Asia bangkit dengan kebijakan yang saling menguntungkan – Opini

Asia bangkit dengan kebijakan yang saling menguntungkan – Opini

Presiden Xi Jinping (kanan) bertemu dengan Presiden Filipina Rodrigo Duterte di Da Nang, Vietnam, 11 November 2017. [Photo/Xinhua]

Ada tanda-tanda bahwa hubungan Filipina-China menjadi salah satu prioritas kedua negara. Ini menandakan tidak hanya bantuan (China menawarkan Filipina), tetapi juga kepercayaan yang diperoleh dalam melakukannya, pembentukan hubungan yang nyaman antara China dan Filipina.

Di masa lalu, ini tidak terjadi karena kebijakan “pengemis-tetangga-mu”. Apa yang kita butuhkan, seperti yang ditunjukkan China, adalah kebijakan “tetangga yang makmur”. Jika itu terjadi, kita pasti akan melihat Asia bangkit, yang akan memperkuat globalisasi dan membantu memastikan dunia yang damai.

Krisis keuangan Asia mengajarkan kita sejumlah pelajaran yang harus terus kita pelajari untuk bergerak maju. Di antaranya adalah fakta bahwa ekonomi Asia harus berusaha untuk menjadi jauh lebih saling bergantung, untuk bergerak maju.

Sebelum krisis, strategi ekonomi sebagian besar ekonomi Asia dibangun di atas ekonomi yang digerakkan oleh ekspor, modelnya adalah Jepang, dan ekspor dilakukan terutama ke Amerika Serikat dan Eropa.

Ekonomi Asia sekali lagi meningkat, dengan China memimpin tren ini. Inisiatif Sabuk dan Jalan yang diusulkan China akan meningkatkan konektivitas infrastruktur dari China melalui Asia dan sampai ke Eropa dan Afrika, dengan membangun atau memperkuat jalan raya, kereta api, dan pelabuhan antarnegara bagian.

Banyak yang akan tergantung, tentu saja, pada perjanjian dengan negara-negara Asia Tengah seperti Uzbekistan, Turkmenistan dan Kazakhstan. Tetapi jika mereka mencapai kesepakatan seperti itu, dan inisiatif tersebut dilaksanakan dengan lancar, kita akan melihat Asia menjadi terkenal dengan cara yang belum pernah dilakukan dalam sejarah baru-baru ini.
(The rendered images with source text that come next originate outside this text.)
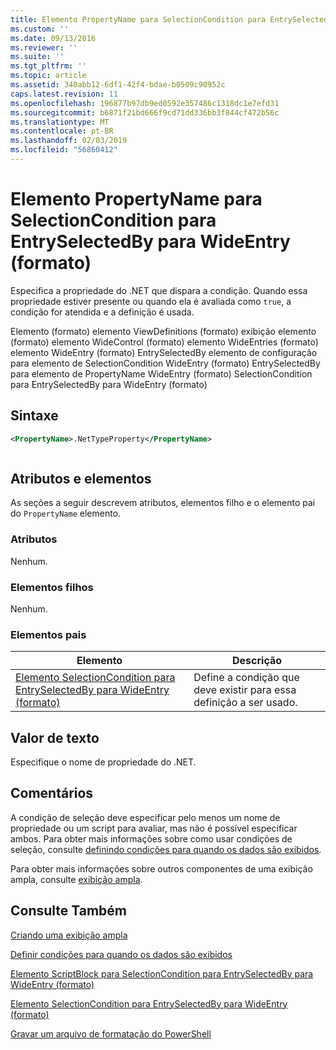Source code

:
 ```yaml
---
title: Elemento PropertyName para SelectionCondition para EntrySelectedBy para WideEntry (formato) | Microsoft Docs
ms.custom: ''
ms.date: 09/13/2016
ms.reviewer: ''
ms.suite: ''
ms.tgt_pltfrm: ''
ms.topic: article
ms.assetid: 340abb12-6df1-42f4-bdae-b0509c90952c
caps.latest.revision: 11
ms.openlocfilehash: 196877b97db9ed0592e357486c1318dc1e7efd31
ms.sourcegitcommit: b6871f21bd666f9cd71dd336bb3f844cf472b56c
ms.translationtype: MT
ms.contentlocale: pt-BR
ms.lasthandoff: 02/03/2019
ms.locfileid: "56860412"
---
```

# <a name="propertyname-element-for-selectioncondition-for-entryselectedby-for-wideentry-format"></a>Elemento PropertyName para SelectionCondition para EntrySelectedBy para WideEntry (formato)

Especifica a propriedade do .NET que dispara a condição. Quando essa propriedade estiver presente ou quando ela é avaliada como `true`, a condição for atendida e a definição é usada.

Elemento (formato) elemento ViewDefinitions (formato) exibição elemento (formato) elemento WideControl (formato) elemento WideEntries (formato) elemento WideEntry (formato) EntrySelectedBy elemento de configuração para elemento de SelectionCondition WideEntry (formato) EntrySelectedBy para elemento de PropertyName WideEntry (formato) SelectionCondition para EntrySelectedBy para WideEntry (formato)

## <a name="syntax"></a>Sintaxe

```xml
<PropertyName>.NetTypeProperty</PropertyName>
```

```csharp

```

## <a name="attributes-and-elements"></a>Atributos e elementos

As seções a seguir descrevem atributos, elementos filho e o elemento pai do `PropertyName` elemento.

### <a name="attributes"></a>Atributos

Nenhum.

### <a name="child-elements"></a>Elementos filhos

Nenhum.

### <a name="parent-elements"></a>Elementos pais

|Elemento|Descrição|
|-------------|-----------------|
|[Elemento SelectionCondition para EntrySelectedBy para WideEntry (formato)](./selectioncondition-element-for-entryselectedby-for-widecontrol-format.md)|Define a condição que deve existir para essa definição a ser usado.|

## <a name="text-value"></a>Valor de texto

Especifique o nome de propriedade do .NET.

## <a name="remarks"></a>Comentários

A condição de seleção deve especificar pelo menos um nome de propriedade ou um script para avaliar, mas não é possível especificar ambos. Para obter mais informações sobre como usar condições de seleção, consulte [definindo condições para quando os dados são exibidos](./defining-conditions-for-displaying-data.md).

Para obter mais informações sobre outros componentes de uma exibição ampla, consulte [exibição ampla](./creating-a-wide-view.md).

## <a name="see-also"></a>Consulte Também

[Criando uma exibição ampla](./creating-a-wide-view.md)

[Definir condições para quando os dados são exibidos](./defining-conditions-for-displaying-data.md)

[Elemento ScriptBlock para SelectionCondition para EntrySelectedBy para WideEntry (formato)](./scriptblock-element-for-selectioncondition-for-entryselectedby-for-widecontrol-format.md)

[Elemento SelectionCondition para EntrySelectedBy para WideEntry (formato)](./selectioncondition-element-for-entryselectedby-for-widecontrol-format.md)

[Gravar um arquivo de formatação do PowerShell](./writing-a-powershell-formatting-file.md)

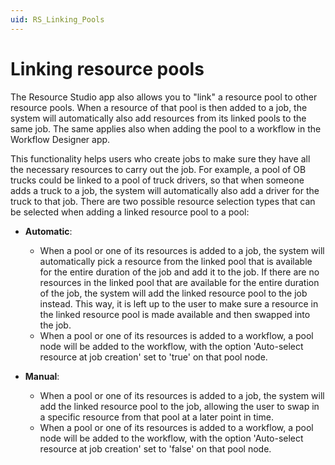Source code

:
 ```yaml
---
uid: RS_Linking_Pools
---
```


# Linking resource pools

The Resource Studio app also allows you to "link" a resource pool to other resource pools. When a resource of that pool is then added to a job, the system will automatically also add resources from its linked pools to the same job. The same applies also when adding the pool to a workflow in the Workflow Designer app.

This functionality helps users who create jobs to make sure they have all the necessary resources to carry out the job. For example, a pool of OB trucks could be linked to a pool of truck drivers, so that when someone adds a truck to a job, the system will automatically also add a driver for the truck to that job. There are two possible resource selection types that can be selected when adding a linked resource pool to a pool:

- **Automatic**: 
    - When a pool or one of its resources is added to a job, the system will automatically pick a resource from the linked pool that is available for the entire duration of the job and add it to the job. If there are no resources in the linked pool that are available for the entire duration of the job, the system will add the linked resource pool to the job instead. This way, it is left up to the user to make sure a resource in the linked resource pool is made available and then swapped into the job.
    - When a pool or one of its resources is added to a workflow, a pool node will be added to the workflow, with the option 'Auto-select resource at job creation' set to 'true' on that pool node.

- **Manual**: 
    - When a pool or one of its resources is added to a job, the system will add the linked resource pool to the job, allowing the user to swap in a specific resource from that pool at a later point in time.
    - When a pool or one of its resources is added to a workflow, a pool node will be added to the workflow, with the option 'Auto-select resource at job creation' set to 'false' on that pool node.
Inisiatif Sabuk dan Jalan akan menjadi sangat penting bagi Asia, termasuk Perhimpunan Bangsa-Bangsa Asia Tenggara, karena untuk mendekati apa yang telah dicapai oleh ekonomi Barat, khususnya AS dan Eropa Barat, harus ada tiga elemen penting. sistem perbankan keuangan yang diakui secara universal dan stabil; infrastruktur modern; dan kedamaian, ketertiban dan keamanan. Dan untuk membangun struktur keuangan yang baik, Asia harus memobilisasi tabungannya, yang terbesar di dunia.
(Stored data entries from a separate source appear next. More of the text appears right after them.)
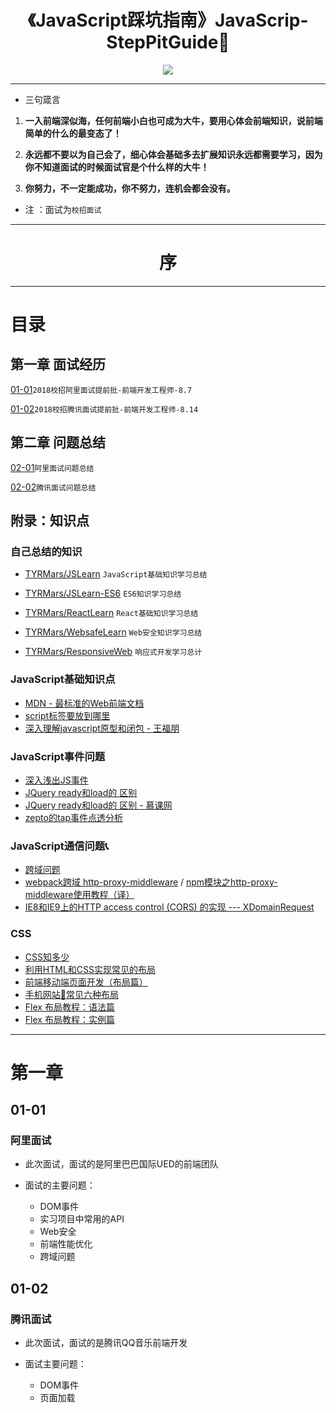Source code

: 
<h1 align="center">《JavaScript踩坑指南》JavaScrip-StepPitGuide📖</h1>
<p align="center"><img src="http://www.kejiganhuo.tech/wp-content/uploads/2017/03/cropped-319907-106.jpg" /></p>

---

* 三句箴言

1. **一入前端深似海，任何前端小白也可成为大牛，要用心体会前端知识，说前端简单的什么的最变态了！**

2. **永远都不要以为自己会了，细心体会基础多去扩展知识永远都需要学习，因为你不知道面试的时候面试官是个什么样的大牛！**

3. **你努力，不一定能成功，你不努力，连机会都会没有。**

* 注 ：面试为`校招面试`
---

<h1 align="center">序</h1>

---

# 目录

## 第一章 面试经历

[01-01](https://github.com/TYRMars/JavaScrip-StepPitGuide)`2018校招阿里面试提前批-前端开发工程师-8.7`

[01-02](https://github.com/TYRMars/JavaScrip-StepPitGuide)`2018校招腾讯面试提前批-前端开发工程师-8.14`

## 第二章 问题总结

[02-01](https://github.com/TYRMars/JavaScrip-StepPitGuide)`阿里面试问题总结`

[02-02](https://github.com/TYRMars/JavaScrip-StepPitGuide)`腾讯面试问题总结`


## 附录：知识点

### 自己总结的知识

* [TYRMars/JSLearn](https://github.com/TYRMars/JSLearn) `JavaScript基础知识学习总结`

* [TYRMars/JSLearn-ES6](https://github.com/TYRMars/JSLearn-ES6) `ES6知识学习总结`

* [TYRMars/ReactLearn](https://github.com/TYRMars/ReactLearn) `React基础知识学习总结`

* [TYRMars/WebsafeLearn](https://github.com/TYRMars/WebsafeLearn) `Web安全知识学习总结`

* [TYRMars/ResponsiveWeb](https://github.com/TYRMars/ResponsiveWeb) `响应式开发学习总计`

### JavaScript基础知识点

* [MDN - 最标准的Web前端文档](https://developer.mozilla.org/zh-CN/)
* [script标签要放到哪里](http://blog.csdn.net/ybdesire/article/details/49284699)
* [深入理解javascript原型和闭包 - 王福朋](http://www.cnblogs.com/wangfupeng1988/p/4001284.html)

### JavaScript事件问题

* [深入浅出JS事件](http://www.cnblogs.com/jingwhale/p/4656869.html)
* [JQuery ready和load的 区别](http://blog.csdn.net/u010555110/article/details/51861054)
* [JQuery ready和load的 区别 - 慕课网](http://www.imooc.com/code/3253)
* [zepto的tap事件点透分析](http://smile-leaf-language.github.io/2016/02/02/zepto-tap/)

### JavaScript通信问题📞

* [跨域问题](http://blog.csdn.net/joyhen/article/details/21631833)
* [webpack跨域 http-proxy-middleware](http://www.jb51.net/article/120259.htm) / [npm模块之http-proxy-middleware使用教程（译）](http://blog.csdn.net/xmloveth/article/details/56847456)
* [IE8和IE9上的HTTP access control (CORS) 的实现 --- XDomainRequest](https://developer.mozilla.org/zh-CN/docs/Web/API/XDomainRequest)

### CSS

* [CSS知多少](http://www.cnblogs.com/wangfupeng1988/p/4325007.html)
* [利用HTML和CSS实现常见的布局](https://segmentfault.com/a/1190000003931851)
* [前端移动端页面开发（布局篇）](http://www.xiaoxiangzi.com/Programme/CSS/4298.html)
* [手机网站📱常见六种布局](http://www.qdfuns.com/notes/17640/934ef9a496386a5243b449cdf3faceea:storey-3.html)
* [Flex 布局教程：语法篇](http://www.ruanyifeng.com/blog/2015/07/flex-grammar.html)
* [Flex 布局教程：实例篇](http://www.ruanyifeng.com/blog/2015/07/flex-examples.html)

---

# 第一章

## 01-01
### 阿里面试

* 此次面试，面试的是阿里巴巴国际UED的前端团队

* 面试的主要问题：
    * DOM事件
    * 实习项目中常用的API
    * Web安全
    * 前端性能优化
    * 跨域问题

## 01-02
### 腾讯面试

* 此次面试，面试的是腾讯QQ音乐前端开发

* 面试主要问题：
    * DOM事件
    * 页面加载<script>标签放到哪里
    * 对比load和ready (考察点在与页面加载DOMContentLoaded)与script标签问题同在一个知识链条上
    * 跨域问题
    * 页面性能优化

# 第二章

## 02-01
### 阿里面试总结

## 02-02
### 腾讯面试总结

```JavaScript
function ajax(url,fnSucc,fnFaild) {
    //1.创建ajax对象
    if(window.XMLHttpRequest){
        var iAjax = new XMLHttpRequest();
    }else{
        var iAjax = new ActiveXObject("Microsoft.XMLHTTP");
    }
    //2.连接服务器
    //open(方法、文件名、异步传输)
    iAjax.open('GET',url,true);
    //3.发送请求
    iAjax.send();
    //4.接受返回
    iAjax.onreadystatechange = function () {
        //iAjax.readyState 浏览器和服务器进行到哪一步了
        if(iAjax.readyState == 4){
            if(iAjax.status == 200){
                fnSucc(iAjax.responseText);
            }
            else{
                if(fnFaild){
                    fnFaild(iAjax.status);
                }
                alert('失败'+iAjax.status);
            }
        }
    }
}

(function() {
    var TOUCHSTART, TOUCHEND;
    if (typeof(window.ontouchstart) != 'undefined') {
        TOUCHSTART = 'touchstart';
        TOUCHEND = 'touchend';
        TOUCHMOVE ='touchmove';

    } else if (typeof(window.onmspointerdown) != 'undefined') {
        TOUCHSTART = 'MSPointerDown';
        TOUCHEND = 'MSPointerUp';
        TOUCHMOVE = 'MSPointerMove';
    } else {
        TOUCHSTART = 'mousedown';
        TOUCHEND = 'mouseup';
        TOUCHMOVE = 'mousemove';
    }
    function NodeTouch(node) {
        this._node = node;
    }
    function tap(node,callback,scope) {
        node.addEventListener(TOUCHSTART, function(e) {
            x = e.touches[0].pageX;
            y = e.touches[0].pageY;
        });
        node.addEventListener(TOUCHEND, function(e) {
            e.stopPropagation();
            e.preventDefault();
            var curx = e.changedTouches[0].pageX;
            var cury = e.changedTouches[0].pageY;
            if (Math.abs(curx - x) < 6 && Math.abs(cury - y) < 6) {
                callback.apply(scope, arguments);
            }
        });
    }
    function longTap(node,callback,scope) {
        var x,y,startTime=0,endTime=0,in_dis=false;
        node.addEventListener(TOUCHSTART, function(e) {
            x = e.touches[0].pageX;
            y = e.touches[0].pageY;
            startTime=(new Date()).getTime();
        });
        node.addEventListener(TOUCHEND, function(e) {
            e.stopPropagation();
            e.preventDefault();
            var curx = e.changedTouches[0].pageX;
            var cury = e.changedTouches[0].pageY;
            if (Math.abs(curx - x) < 6 && Math.abs(cury - y) < 6) {
                in_dis=true;
            }else{
                in_dis=false;
            }
            endTime=(new Date()).getTime();
            if (endTime - startTime > 300 && in_dis) {
                callback.apply(scope, arguments);
            }
        });
    }
    NodeTouch.prototype.on = function(evt, callback, scope) {
        var scopeObj;
        var x,y;
        if (!scope) {
            scopeObj = this._node;
        } else {
            scopeObj = scope;
        }
        if (evt === 'tap') {
            tap(this._node,callback,scope);
        } else if(evt === 'longtap'){
            longTap(this._node,callback,scope);
        } else {
            this._node.addEventListener(evt, function() {
                callback.apply(scope, arguments);
            });
        }
        return this;
    };
    window.$ = function(selector) {
        var node = document.querySelector(selector);
        if (node) {
            return new NodeTouch(node);
        } else {
            return null;
        }
    }
})();

var box=$("#box");
box.on("longtap",function(){
    console.log("你已经长按了");
},box);
```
Ketika saya menjadi ketua APEC Finance Ministers’ Process pada pertengahan hingga akhir 1990-an, saya mencoba, bersama dengan menteri keuangan Asia lainnya, untuk menyarankan penggunaan tabungan Asia ke sisi lain meja, yang berada di saat itu dipimpin oleh direktur pelaksana Dana Moneter Internasional Michel Camdessus, ketua Federal Reserve AS Alan Greenspan, dan menteri keuangan AS. Pelajaran yang telah dipelajari semua orang di Asia adalah bahwa orang Asia harus mencari cara untuk tidak sepenuhnya bergantung pada proses pengambilan keputusan Barat jika mereka ingin membuat diri mereka dimobilisasi dengan benar.

Untungnya, cabang dari diskusi itu adalah awal dari Asian Bond Fund, yang sekarang akan menjadi platform untuk mekanisme pendanaan yang diterima secara internasional di Asia, yang mencakup pengakuan renminbi sebagai mata uang cadangan internasional. Jadi gagasan untuk menyusun rencana dan struktur keuangan telah terjadi sebelumnya.
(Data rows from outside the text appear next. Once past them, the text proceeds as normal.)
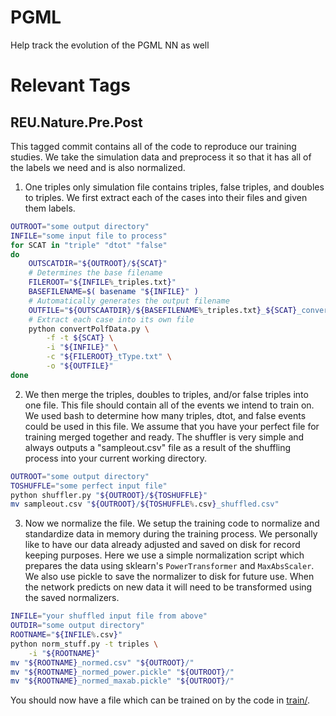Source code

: # PGML
Help track the evolution of the PGML NN as well 

# Relevant Tags

## REU.Nature.Pre.Post

This tagged commit contains all of the code to reproduce our training studies.
We take the simulation data and preprocess it so that it has all of the labels
we need and is also normalized.


1. One triples only simulation file contains triples, false triples, and doubles to 
triples.
We first extract each of the cases into their files and given them labels.
```bash
OUTROOT="some output directory"
INFILE="some input file to process"
for SCAT in "triple" "dtot" "false"
do
    OUTSCATDIR="${OUTROOT}/${SCAT}"
    # Determines the base filename
    FILEROOT="${INFILE%_triples.txt}"
    BASEFILENAME=$( basename "${INFILE}" )
    # Automatically generates the output filename
    OUTFILE="${OUTSCAATDIR}/${BASEFILENAME%_triples.txt}_${SCAT}_converted.csv"
    # Extract each case into its own file
    python convertPolfData.py \
        -f -t ${SCAT} \
        -i "${INFILE}" \
        -c "${FILEROOT}_tType.txt" \
        -o "${OUTFILE}"
done 
```

2. We then merge the triples, doubles to triples, and/or false triples
into one file. 
This file should contain all of the events we intend to train on.
We used bash to determine how many triples, dtot, and false events could
be used in this file.
We assume that you have your perfect file for training merged together
and ready.
The shuffler is very simple and always outputs a "sampleout.csv"
file as a result of the shuffling process into your current working directory.
```bash
OUTROOT="some output directory"
TOSHUFFLE="some perfect input file"
python shuffler.py "${OUTROOT}/${TOSHUFFLE}"
mv sampleout.csv "${OUTROOT}/${TOSHUFFLE%.csv}_shuffled.csv"
```

3. Now we normalize the file. 
We setup the training code to normalize and standardize data in memory during 
the training process.
We personally like to have our data already adjusted and saved on disk
for record keeping purposes.
Here we use a simple normalization script which prepares the data
using sklearn's `PowerTransformer` and `MaxAbsScaler`.
We also use pickle to save the normalizer to disk for future use.
When the network predicts on new data it will need to be transformed
using the saved normalizers.
```bash
INFILE="your shuffled input file from above"
OUTDIR="some output directory"
ROOTNAME="${INFILE%.csv}"
python norm_stuff.py -t triples \
    -i "${ROOTNAME}"
mv "${ROOTNAME}_normed.csv" "${OUTROOT}/"
mv "${ROOTNAME}_normed_power.pickle" "${OUTROOT}/"
mv "${ROOTNAME}_normed_maxab.pickle" "${OUTROOT}/"
```

You should now have a file which can be trained on by the code in
[train/](train/).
Inisiatif Sabuk dan Jalan, ditambah bantuan yang telah diberikan China kepada ekonomi seperti Filipina untuk membangun atau meningkatkan infrastruktur mereka akan memainkan peran besar dalam menghasilkan kegiatan ekonomi domestik, dan jenis kegiatan internasional yang akan memungkinkan Asia untuk tumbuh dan berkembang. menjaga ketentraman dan ketertiban.

Penulis, mantan sekretaris keuangan Filipina, adalah ketua Pusat RFO untuk Keuangan Publik dan Kerjasama Ekonomi Regional dan anggota pendiri Forum Boao untuk Asia.